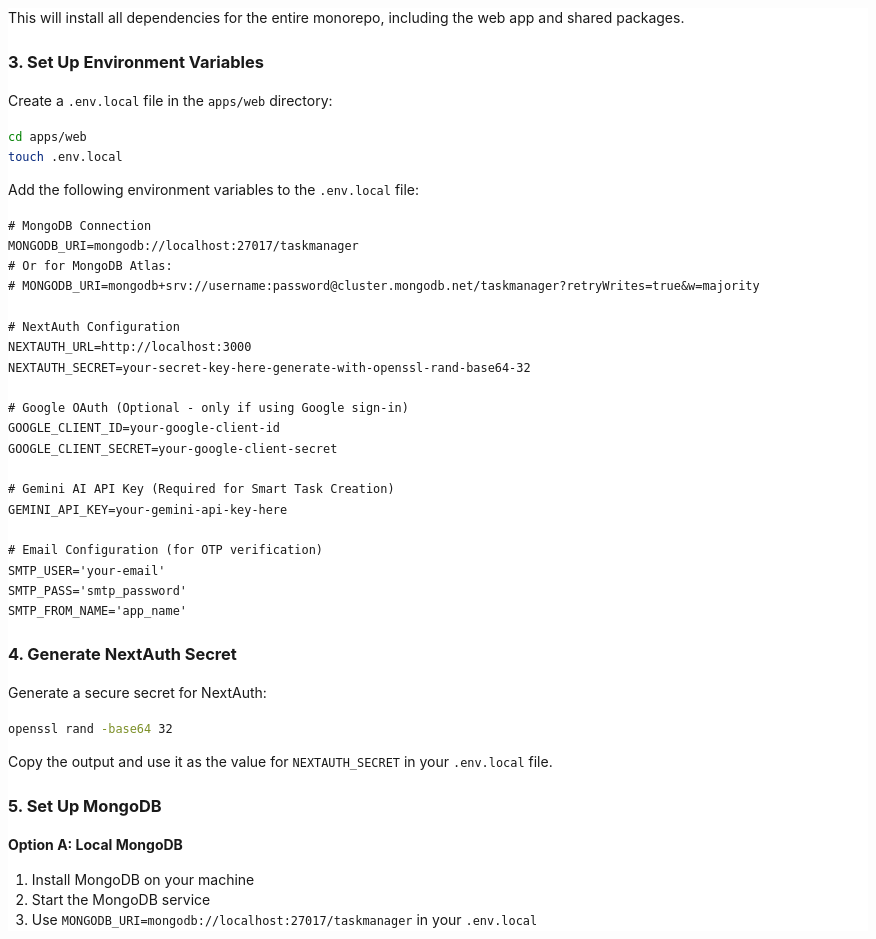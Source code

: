 This will install all dependencies for the entire monorepo, including the web app and shared packages.

### 3. Set Up Environment Variables

Create a `.env.local` file in the `apps/web` directory:

```bash
cd apps/web
touch .env.local
```

Add the following environment variables to the `.env.local` file:

```env
# MongoDB Connection
MONGODB_URI=mongodb://localhost:27017/taskmanager
# Or for MongoDB Atlas:
# MONGODB_URI=mongodb+srv://username:password@cluster.mongodb.net/taskmanager?retryWrites=true&w=majority

# NextAuth Configuration
NEXTAUTH_URL=http://localhost:3000
NEXTAUTH_SECRET=your-secret-key-here-generate-with-openssl-rand-base64-32

# Google OAuth (Optional - only if using Google sign-in)
GOOGLE_CLIENT_ID=your-google-client-id
GOOGLE_CLIENT_SECRET=your-google-client-secret

# Gemini AI API Key (Required for Smart Task Creation)
GEMINI_API_KEY=your-gemini-api-key-here

# Email Configuration (for OTP verification)
SMTP_USER='your-email'
SMTP_PASS='smtp_password'
SMTP_FROM_NAME='app_name'
```

### 4. Generate NextAuth Secret

Generate a secure secret for NextAuth:

```bash
openssl rand -base64 32
```

Copy the output and use it as the value for `NEXTAUTH_SECRET` in your `.env.local` file.

### 5. Set Up MongoDB

**Option A: Local MongoDB**

1. Install MongoDB on your machine
2. Start the MongoDB service
3. Use `MONGODB_URI=mongodb://localhost:27017/taskmanager` in your `.env.local`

···

### Requirement
Write out only what runs from the line holding "### 5. Set Up MongoDB" through the last line of the records, exactly as shown.

### Worked solution
### 5. Set Up MongoDB

**Option A: Local MongoDB**

1. Install MongoDB on your machine
2. Start the MongoDB service
3. Use `MONGODB_URI=mongodb://localhost:27017/taskmanager` in your `.env.local`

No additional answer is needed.